Merge Labs utilise deux approches complémentaires : l’ultrasound détecte indirectement l’activité neurale en mesurant les changements du flux sanguin cérébral, tandis que des molécules établissent la communication bidirectionnelle. Contrairement aux électrodes implantées de Neuralink qui capturent l’activité électrique brute, cette méthode est totalement non-invasive, sans trépanation ni implant permanent.

Quelle est la différence entre Merge Labs, Neuralink et Synchron ?

Neuralink utilise des électrodes implantées directement dans le cortex (très invasif, haute bande passante, marché médical limité). Synchron place un cathéter dans une veine cérébrale (semi-invasif, bande passante réduite, accessible à 50 000–100 000 patients paralysés). Merge Labs misent sur l’ultrasound non-invasif (théoriquement plusieurs milliards de clients potentiels, mais bande passante et latence encore inconnues, phase recherche précoce).

Quels sont les risques éthiques et réglementaires des BCI ?

Les principaux risques incluent : l’absence de clarté sur la propriété des données neurales (plus intimes qu’un génome), le manque de cadre régulateur global, les questions de consentement et d’usage des données, et le potentiel de concentration des pouvoirs dans les mains d’une seule entreprise. Pour Merge Labs spécifiquement, la gouvernance présente un conflit d’intérêts : Sam Altman est PDG d’OpenAI et co-fondateur de Merge Labs, créant une incitation misalignée légalement structurée.
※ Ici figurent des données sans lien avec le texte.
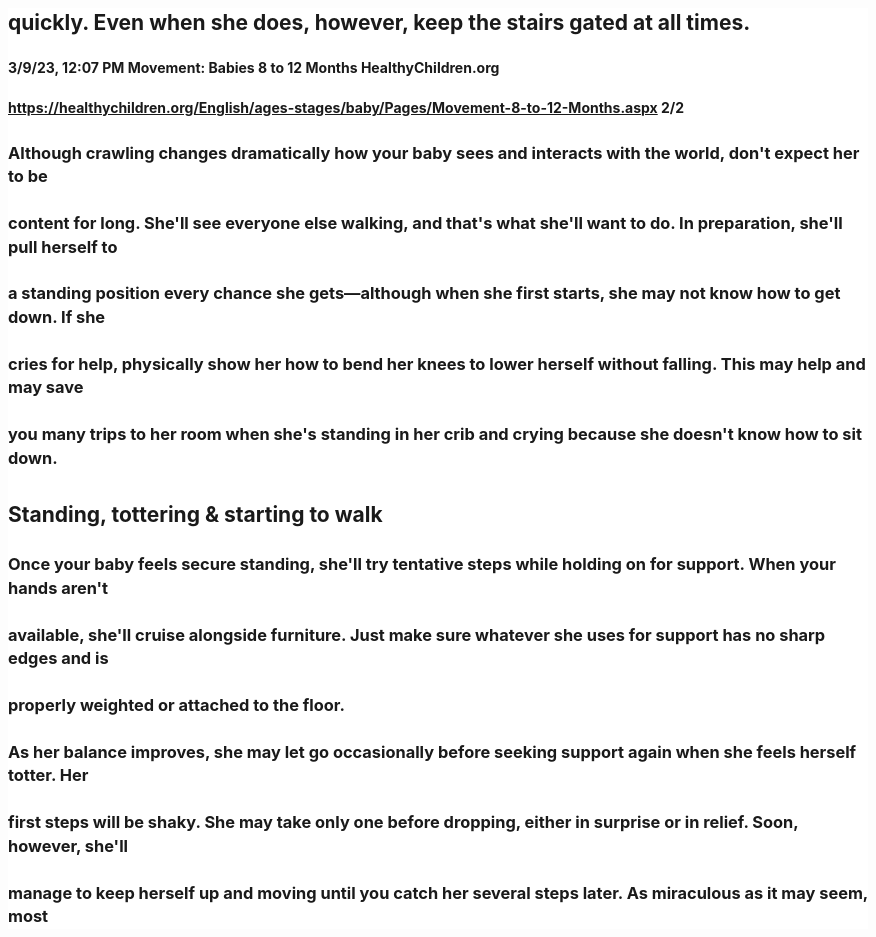 ## quickly. Even when she does, however, keep the stairs gated at all times. 


#### 3/9/23, 12:07 PM Movement: Babies 8 to 12 Months HealthyChildren.org 

#### https://healthychildren.org/English/ages-stages/baby/Pages/Movement-8-to-12-Months.aspx 2/2 

### Although crawling changes dramatically how your baby sees and interacts with the world, don't expect her to be 

### content for long. She'll see everyone else walking, and that's what she'll want to do. In preparation, she'll pull herself to 

### a standing position every chance she gets—although when she first starts, she may not know how to get down. If she 

### cries for help, physically show her how to bend her knees to lower herself without falling. This may help and may save 

### you many trips to her room when she's standing in her crib and crying because she doesn't know how to sit down. 

## Standing, tottering & starting to walk 

### Once your baby feels secure standing, she'll try tentative steps while holding on for support. When your hands aren't 

### available, she'll cruise alongside furniture. Just make sure whatever she uses for support has no sharp edges and is 

### properly weighted or attached to the floor. 

### As her balance improves, she may let go occasionally before seeking support again when she feels herself totter. Her 

### first steps will be shaky. She may take only one before dropping, either in surprise or in relief. Soon, however, she'll 

### manage to keep herself up and moving until you catch her several steps later. As miraculous as it may seem, most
Quand les BCI de Merge Labs seront-elles disponibles pour les consommateurs ?

Sur une timeline réaliste, les jalons critiques sont : publications peer-reviewed en 2026–2027 validant la viabilité, prototypes chez l’animal ou petit cohort humain en 2027–2028, essai clinique phase I étendu en 2028–2029. La viabilité consommateur dépend d’une bande passante suffisante pour des tâches non-triviales et d’un prix < 5 000 $. À titre optimiste, un produit grand public n'arriverait pas avant 2030–2031, soit 2 à 3 ans de retard sur Neuralink qui dispose déjà de 12 implants en patients en 2026.